Upendo Sylvester sits on a chair near the village office, turning up the volume on a yellow wind-up radio as workers at the mosque next door hammer away. The 44-year-old farmer does not own her own radio but keeps her community listening group’s radio for their weekly meetings on Tuesday at 4 p.m.
This Hissa group is unique. It started in 2011 to give widows living in Makiba village, about 40 kilometers northeast of Arusha, Tanzania, reasonable loans. But it is now empowering its 30 female members with advice over the radio.
Upendo says, “Since we’ve started, I’ve seen a difference. I now see that widows regard themselves as other women. They can now make their own living from farming.”
She has experienced the difference herself. Upendo lost hope after her husband died in an accident. The rain was slowly destroying her home and her children were sleeping on narrow beds, without a mattress. She was growing maize, beans and cassava on her three acres of land with very few crops, and even less money, to show for it.
Each week her listening group tunes in to Radio 5 for an agriculture program called Fahari Yanau (My Pride). It is one of Farm Radio International’s impact programs that discuss growing, cooking, storing and selling vegetables.
Upendo used to prune her vegetables with her fingernails and would only harvest the crops once a year. The program introduced a technique to prune with a knife or sharp object so the stem can regrow. She harvests her crops two or three times a year this way.
She says, “So now I grow a small patch of land but get a lot, a lot of vegetables.”
Another challenge in Makiba is selling the crops. Many farmers are unaware of market prices. Friumence Shayo is the ward extension officer. In some cases, he sees farmers selling the vegetables for less than half of their value.

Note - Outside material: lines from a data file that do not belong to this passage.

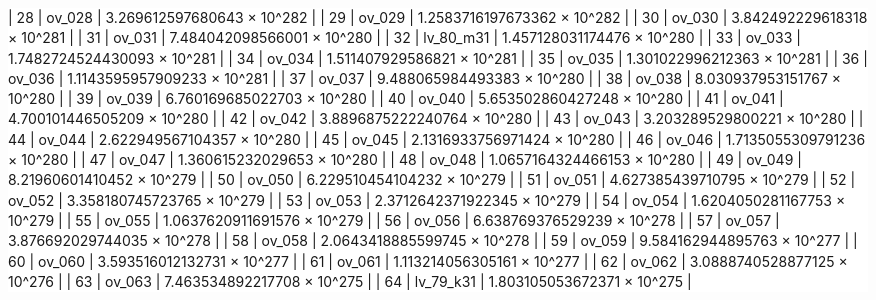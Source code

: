 | 28 | ov_028 | 3.269612597680643 × 10^282 |
| 29 | ov_029 | 1.2583716197673362 × 10^282 |
| 30 | ov_030 | 3.842492229618318 × 10^281 |
| 31 | ov_031 | 7.484042098566001 × 10^280 |
| 32 | lv_80_m31 | 1.457128031174476 × 10^280 |
| 33 | ov_033 | 1.7482724524430093 × 10^281 |
| 34 | ov_034 | 1.511407929586821 × 10^281 |
| 35 | ov_035 | 1.301022996212363 × 10^281 |
| 36 | ov_036 | 1.1143595957909233 × 10^281 |
| 37 | ov_037 | 9.488065984493383 × 10^280 |
| 38 | ov_038 | 8.030937953151767 × 10^280 |
| 39 | ov_039 | 6.760169685022703 × 10^280 |
| 40 | ov_040 | 5.653502860427248 × 10^280 |
| 41 | ov_041 | 4.700101446505209 × 10^280 |
| 42 | ov_042 | 3.8896875222240764 × 10^280 |
| 43 | ov_043 | 3.203289529800221 × 10^280 |
| 44 | ov_044 | 2.622949567104357 × 10^280 |
| 45 | ov_045 | 2.1316933756971424 × 10^280 |
| 46 | ov_046 | 1.7135055309791236 × 10^280 |
| 47 | ov_047 | 1.360615232029653 × 10^280 |
| 48 | ov_048 | 1.0657164324466153 × 10^280 |
| 49 | ov_049 | 8.21960601410452 × 10^279 |
| 50 | ov_050 | 6.229510454104232 × 10^279 |
| 51 | ov_051 | 4.627385439710795 × 10^279 |
| 52 | ov_052 | 3.358180745723765 × 10^279 |
| 53 | ov_053 | 2.3712642371922345 × 10^279 |
| 54 | ov_054 | 1.6204050281167753 × 10^279 |
| 55 | ov_055 | 1.0637620911691576 × 10^279 |
| 56 | ov_056 | 6.638769376529239 × 10^278 |
| 57 | ov_057 | 3.876692029744035 × 10^278 |
| 58 | ov_058 | 2.0643418885599745 × 10^278 |
| 59 | ov_059 | 9.584162944895763 × 10^277 |
| 60 | ov_060 | 3.593516012132731 × 10^277 |
| 61 | ov_061 | 1.113214056305161 × 10^277 |
| 62 | ov_062 | 3.0888740528877125 × 10^276 |
| 63 | ov_063 | 7.463534892217708 × 10^275 |
| 64 | lv_79_k31 | 1.803105053672371 × 10^275 |
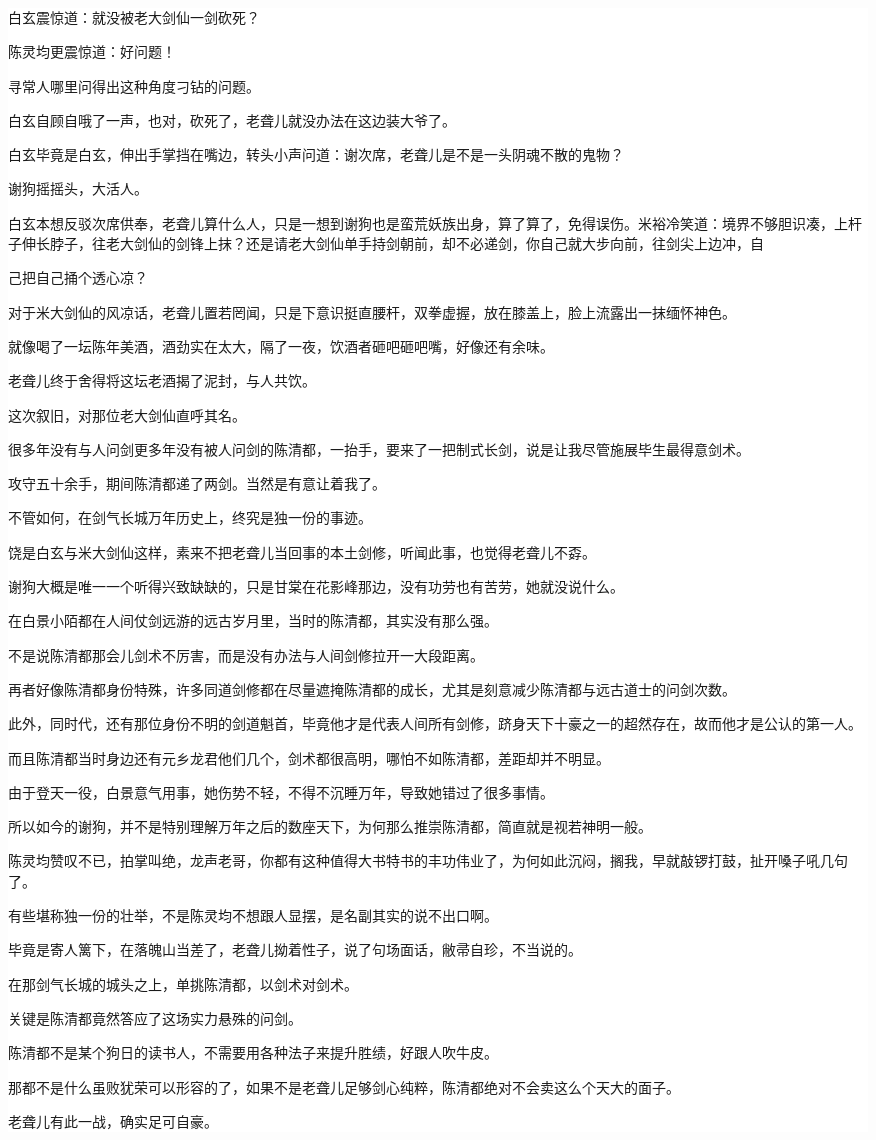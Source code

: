    白玄震惊道：就没被老大剑仙一剑砍死？

   陈灵均更震惊道：好问题！

   寻常人哪里问得出这种角度刁钻的问题。

   白玄自顾自哦了一声，也对，砍死了，老聋儿就没办法在这边装大爷了。

   白玄毕竟是白玄，伸出手掌挡在嘴边，转头小声问道：谢次席，老聋儿是不是一头阴魂不散的鬼物？

   谢狗摇摇头，大活人。

   白玄本想反驳次席供奉，老聋儿算什么人，只是一想到谢狗也是蛮荒妖族出身，算了算了，免得误伤。米裕冷笑道：境界不够胆识凑，上杆子伸长脖子，往老大剑仙的剑锋上抹？还是请老大剑仙单手持剑朝前，却不必递剑，你自己就大步向前，往剑尖上边冲，自

   己把自己捅个透心凉？

   对于米大剑仙的风凉话，老聋儿置若罔闻，只是下意识挺直腰杆，双拳虚握，放在膝盖上，脸上流露出一抹缅怀神色。

   就像喝了一坛陈年美酒，酒劲实在太大，隔了一夜，饮酒者砸吧砸吧嘴，好像还有余味。

   老聋儿终于舍得将这坛老酒揭了泥封，与人共饮。

   这次叙旧，对那位老大剑仙直呼其名。

   很多年没有与人问剑更多年没有被人问剑的陈清都，一抬手，要来了一把制式长剑，说是让我尽管施展毕生最得意剑术。

   攻守五十余手，期间陈清都递了两剑。当然是有意让着我了。

   不管如何，在剑气长城万年历史上，终究是独一份的事迹。

   饶是白玄与米大剑仙这样，素来不把老聋儿当回事的本土剑修，听闻此事，也觉得老聋儿不孬。

   谢狗大概是唯一一个听得兴致缺缺的，只是甘棠在花影峰那边，没有功劳也有苦劳，她就没说什么。

   在白景小陌都在人间仗剑远游的远古岁月里，当时的陈清都，其实没有那么强。

   不是说陈清都那会儿剑术不厉害，而是没有办法与人间剑修拉开一大段距离。

   再者好像陈清都身份特殊，许多同道剑修都在尽量遮掩陈清都的成长，尤其是刻意减少陈清都与远古道士的问剑次数。

   此外，同时代，还有那位身份不明的剑道魁首，毕竟他才是代表人间所有剑修，跻身天下十豪之一的超然存在，故而他才是公认的第一人。

   而且陈清都当时身边还有元乡龙君他们几个，剑术都很高明，哪怕不如陈清都，差距却并不明显。

   由于登天一役，白景意气用事，她伤势不轻，不得不沉睡万年，导致她错过了很多事情。

   所以如今的谢狗，并不是特别理解万年之后的数座天下，为何那么推崇陈清都，简直就是视若神明一般。

   陈灵均赞叹不已，拍掌叫绝，龙声老哥，你都有这种值得大书特书的丰功伟业了，为何如此沉闷，搁我，早就敲锣打鼓，扯开嗓子吼几句了。

   有些堪称独一份的壮举，不是陈灵均不想跟人显摆，是名副其实的说不出口啊。

   毕竟是寄人篱下，在落魄山当差了，老聋儿拗着性子，说了句场面话，敝帚自珍，不当说的。

   在那剑气长城的城头之上，单挑陈清都，以剑术对剑术。

   关键是陈清都竟然答应了这场实力悬殊的问剑。

   陈清都不是某个狗日的读书人，不需要用各种法子来提升胜绩，好跟人吹牛皮。

   那都不是什么虽败犹荣可以形容的了，如果不是老聋儿足够剑心纯粹，陈清都绝对不会卖这么个天大的面子。

   老聋儿有此一战，确实足可自豪。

He says, “By having the information when the middlemen come to buy the crops, the farmers have power to negotiate because they know a good price.”
Upendo remembers the first time she received better prices for her crops. She took the money and bought land to start building her new house. She sent all four of her children to school and bought them comfortable, bigger beds.
She says, “I am so, so happy and I don’t have to sit down and complain that, ‘I am a widow. I am a widow. I can’t do anything’.”
Once her children are finished with school, she will continue to expand her farming business and support the other women in her group. Upendo also hopes the radio show will expand.
She says, “I would like to see others benefit from this program, the same way I have benefited.”
Radio 5’s Fahari Yangu program is part of our “Developing demand-led interactive farm radio services” project, supported by Irish Aid.